• _Material provided_:
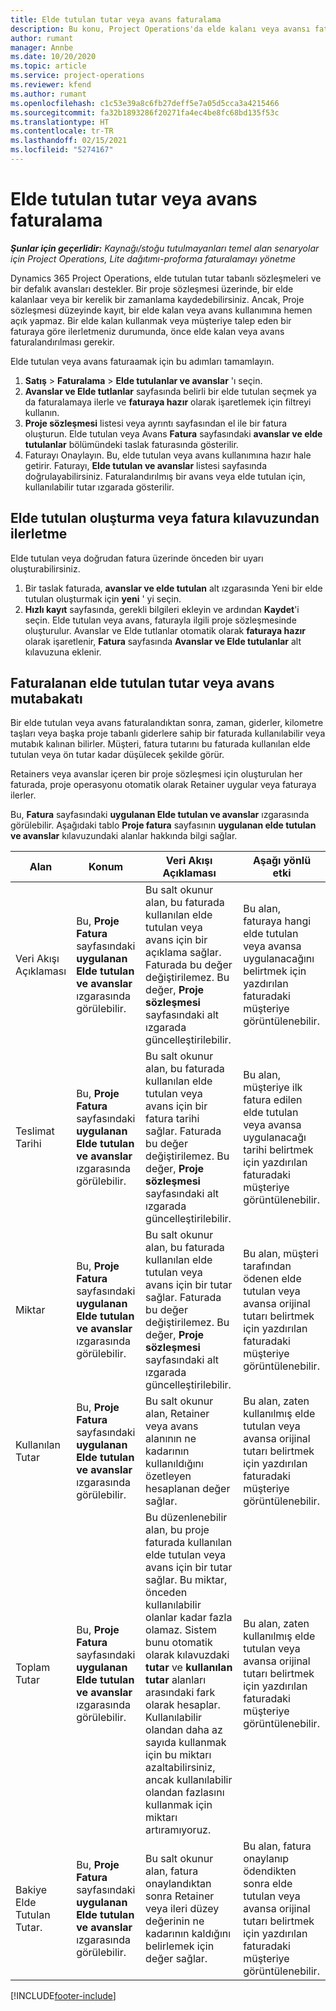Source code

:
 ```yaml
---
title: Elde tutulan tutar veya avans faturalama
description: Bu konu, Project Operations'da elde kalanı veya avansı faturalama hakkında bilgi sağlar.
author: rumant
manager: Annbe
ms.date: 10/20/2020
ms.topic: article
ms.service: project-operations
ms.reviewer: kfend
ms.author: rumant
ms.openlocfilehash: c1c53e39a8c6fb27deff5e7a05d5cca3a4215466
ms.sourcegitcommit: fa32b1893286f20271fa4ec4be8fc68bd135f53c
ms.translationtype: HT
ms.contentlocale: tr-TR
ms.lasthandoff: 02/15/2021
ms.locfileid: "5274167"
---
```

# <a name="invoice-a-retainer-or-an-advance"></a>Elde tutulan tutar veya avans faturalama

_**Şunlar için geçerlidir:** Kaynağı/stoğu tutulmayanları temel alan senaryolar için Project Operations, Lite dağıtımı-proforma faturalamayı yönetme_

Dynamics 365 Project Operations, elde tutulan tutar tabanlı sözleşmeleri ve bir defalık avansları destekler. Bir proje sözleşmesi üzerinde, bir elde kalanlaar veya bir kerelik bir zamanlama kaydedebilirsiniz. Ancak, Proje sözleşmesi düzeyinde kayıt, bir elde kalan veya avans kullanımına hemen açık yapmaz. Bir elde kalan kullanmak veya müşteriye talep eden bir faturaya göre ilerletmeniz durumunda, önce elde kalan veya avans faturalandırılması gerekir.

Elde tutulan veya avans faturaamak için bu adımları tamamlayın.

1. **Satış** > **Faturalama** > **Elde tutulanlar ve avanslar** 'ı seçin. 
2. **Avanslar ve Elde tutlanlar** sayfasında belirli bir elde tutulan seçmek ya da faturalamaya ilerle ve **faturaya hazır** olarak işaretlemek için filtreyi kullanın.
3. **Proje sözleşmesi** listesi veya ayrıntı sayfasından el ile bir fatura oluşturun. Elde tutulan veya Avans **Fatura** sayfasındaki **avanslar ve elde tutulanlar** bölümündeki taslak faturasında gösterilir.
4. Faturayı Onaylayın. Bu, elde tutulan veya avans kullanımına hazır hale getirir. Faturayı, **Elde tutulan ve avanslar** listesi sayfasında doğrulayabilirsiniz. Faturalandırılmış bir avans veya elde tutulan için, kullanılabilir tutar ızgarada gösterilir.

## <a name="create-a-retainer-or-advance-from-the-invoice-grid"></a>Elde tutulan oluşturma veya fatura kılavuzundan ilerletme

Elde tutulan veya doğrudan fatura üzerinde önceden bir uyarı oluşturabilirsiniz.

1. Bir taslak faturada, **avanslar ve elde tutulan** alt ızgarasında Yeni bir elde tutulan oluşturmak için **yeni** ' yi seçin. 
2. **Hızlı kayıt** sayfasında, gerekli bilgileri ekleyin ve ardından **Kaydet**'i seçin. Elde tutulan veya avans, faturayla ilgili proje sözleşmesinde oluşturulur. Avanslar ve Elde tutlanlar otomatik olarak **faturaya hazır** olarak işaretlenir, **Fatura** sayfasında **Avanslar ve Elde tutulanlar** alt kılavuzuna eklenir.

## <a name="reconcile-an-invoiced-retainer-or-advance"></a>Faturalanan elde tutulan tutar veya avans mutabakatı

Bir elde tutulan veya avans faturalandıktan sonra, zaman, giderler, kilometre taşları veya başka proje tabanlı giderlere sahip bir faturada kullanılabilir veya mutabık kalınan bilirler. Müşteri, fatura tutarını bu faturada kullanılan elde tutulan veya ön tutar kadar düşülecek şekilde görür.

Retainers veya avanslar içeren bir proje sözleşmesi için oluşturulan her faturada, proje operasyonu otomatik olarak Retainer uygular veya faturaya ilerler.

Bu, **Fatura** sayfasındaki **uygulanan Elde tutulan ve avanslar** ızgarasında görülebilir. Aşağıdaki tablo **Proje fatura** sayfasının **uygulanan elde tutulan ve avanslar** kılavuzundaki alanlar hakkında bilgi sağlar.

| Alan | Konum | Veri Akışı Açıklaması | Aşağı yönlü etki |
| --- | --- | --- | --- |
| Veri Akışı Açıklaması | Bu, **Proje Fatura** sayfasındaki **uygulanan Elde tutulan ve avanslar** ızgarasında görülebilir. |Bu salt okunur alan, bu faturada kullanılan elde tutulan veya avans için bir açıklama sağlar. Faturada bu değer değiştirilemez. Bu değer, **Proje sözleşmesi** sayfasındaki alt ızgarada güncelleştirilebilir. | Bu alan, faturaya hangi elde tutulan veya avansa uygulanacağını belirtmek için yazdırılan faturadaki müşteriye görüntülenebilir. |
| Teslimat Tarihi | Bu, **Proje Fatura** sayfasındaki **uygulanan Elde tutulan ve avanslar** ızgarasında görülebilir.  | Bu salt okunur alan, bu faturada kullanılan elde tutulan veya avans için bir fatura tarihi sağlar. Faturada bu değer değiştirilemez. Bu değer, **Proje sözleşmesi** sayfasındaki alt ızgarada güncelleştirilebilir. | Bu alan, müşteriye ilk fatura edilen elde tutulan veya avansa uygulanacağı tarihi belirtmek için yazdırılan faturadaki müşteriye görüntülenebilir. |
| Miktar | Bu, **Proje Fatura** sayfasındaki **uygulanan Elde tutulan ve avanslar** ızgarasında görülebilir.  | Bu salt okunur alan, bu faturada kullanılan elde tutulan veya avans için bir tutar sağlar. Faturada bu değer değiştirilemez. Bu değer, **Proje sözleşmesi** sayfasındaki alt ızgarada güncelleştirilebilir. | Bu alan, müşteri tarafından ödenen elde tutulan veya avansa orijinal tutarı belirtmek için yazdırılan faturadaki müşteriye görüntülenebilir. |
| Kullanılan Tutar | Bu, **Proje Fatura** sayfasındaki **uygulanan Elde tutulan ve avanslar** ızgarasında görülebilir.  | Bu salt okunur alan, Retainer veya avans alanının ne kadarının kullanıldığını özetleyen hesaplanan değer sağlar. | Bu alan, zaten kullanılmış elde tutulan veya avansa orijinal tutarı belirtmek için yazdırılan faturadaki müşteriye görüntülenebilir. |
| Toplam Tutar | Bu, **Proje Fatura** sayfasındaki **uygulanan Elde tutulan ve avanslar** ızgarasında görülebilir.  | Bu düzenlenebilir alan, bu proje faturada kullanılan elde tutulan veya avans için bir tutar sağlar. Bu miktar, önceden kullanılabilir olanlar kadar fazla olamaz. Sistem bunu otomatik olarak kılavuzdaki **tutar** ve **kullanılan tutar** alanları arasındaki fark olarak hesaplar. Kullanılabilir olandan daha az sayıda kullanmak için bu miktarı azaltabilirsiniz, ancak kullanılabilir olandan fazlasını kullanmak için miktarı artıramıyoruz. | Bu alan, zaten kullanılmış elde tutulan veya avansa orijinal tutarı belirtmek için yazdırılan faturadaki müşteriye görüntülenebilir. |
| Bakiye Elde Tutulan Tutar. | Bu, **Proje Fatura** sayfasındaki **uygulanan Elde tutulan ve avanslar** ızgarasında görülebilir.  | Bu salt okunur alan, fatura onaylandıktan sonra Retainer veya ileri düzey değerinin ne kadarının kaldığını belirlemek için değer sağlar. | Bu alan, fatura onaylanıp ödendikten sonra elde tutulan veya avansa orijinal tutarı belirtmek için yazdırılan faturadaki müşteriye görüntülenebilir. |


[!INCLUDE[footer-include](../../includes/footer-banner.md)]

• _Exercise instructions_: Using the material above, work out how many lines contain the string "taslak". Give that number alone.

• _Answer for this exercise_: 2